A good practice before applying an AI model is to perform a principal component analysis (PCA) to really take into consideration the variables that could really influence the prediction. Then we trained AI supervised model (GBT regressor) to get the predicted number of units/minute.
That led to the detection of several root-causes that once fixed increased the OEE with up to 10%.
EXAMPLE 3. Enable holistic, condition-based maintenance
The holistic approach to the pilots is a common key factor to better understand operational realities.
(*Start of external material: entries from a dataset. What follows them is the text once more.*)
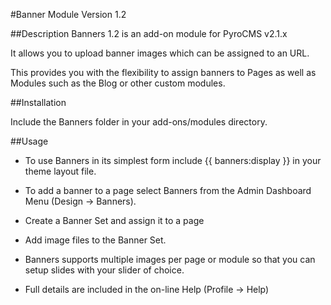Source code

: #Banner Module
Version 1.2

##Description
Banners 1.2 is an add-on module for PyroCMS v2.1.x

It allows you to upload banner images which can be assigned to an URL. 

This provides you with the flexibility to assign banners to Pages as well as Modules such as the Blog or other custom modules.

##Installation

Include the Banners folder in your add-ons/modules directory.

##Usage
* To use Banners in its simplest form include {{ banners:display }} in your theme layout file.

* To add a banner to a page select Banners from the Admin Dashboard Menu (Design -> Banners).

* Create a Banner Set and assign it to a page

* Add image files to the Banner Set. 

* Banners supports multiple images per page or module so that you can setup slides with your slider of choice.

* Full details are included in the on-line Help (Profile -> Help)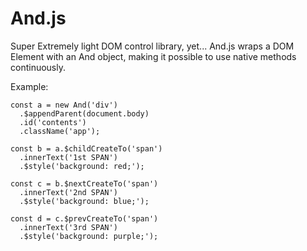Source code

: # And.js
Super Extremely light DOM control library, yet... And.js wraps a DOM Element with an And object, making it possible to use native methods continuously.

Example:

    const a = new And('div')
      .$appendParent(document.body)
      .id('contents')
      .className('app');

    const b = a.$childCreateTo('span')
      .innerText('1st SPAN')
      .$style('background: red;');

    const c = b.$nextCreateTo('span')
      .innerText('2nd SPAN')
      .$style('background: blue;');

    const d = c.$prevCreateTo('span')
      .innerText('3rd SPAN')
      .$style('background: purple;');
The ability to manage ‘unstructured data’ as frequencies from sound sensors and vibration sensors, images from thermal cameras and single values, enrich the models of a predictive maintenance solution.
In that pilot, the observable variables as vibration, sound and thermal images are used to extract knowledge thanks to the type of data to be processed: much more data (volume) and increasing different kinds of data (variety).
The main challenge of a condition-based maintenance solution is to train the model. An algorithm has to be trained, which means that failures have to occur. The approach in these cases is to work with an anomaly detection model which learns ‘normal behavior’ of the system and as soon as an anomaly is detected, it asks the operator for feedback and that feedback reinforces the training. It typically takes some time, but it is worth it to avoid unplanned maintenance tasks or even for saving a batch which typically is costly (not only in regards of the raw material costs or process, also has an impact to the time to market).
Get started now!
Machine learning and artificial intelligence may be the most important enablers for Pharma 4.0. The pharma industry is traditionally very hesitant to adopt new technologies before they have been tried and tested and the results well documented by others. However, I’d strongly recommend pharma companies to get started now, keeping the mantra “start small, fail fast, think big” in mind. Otherwise, they risk getting left behind and lose their competitive edge.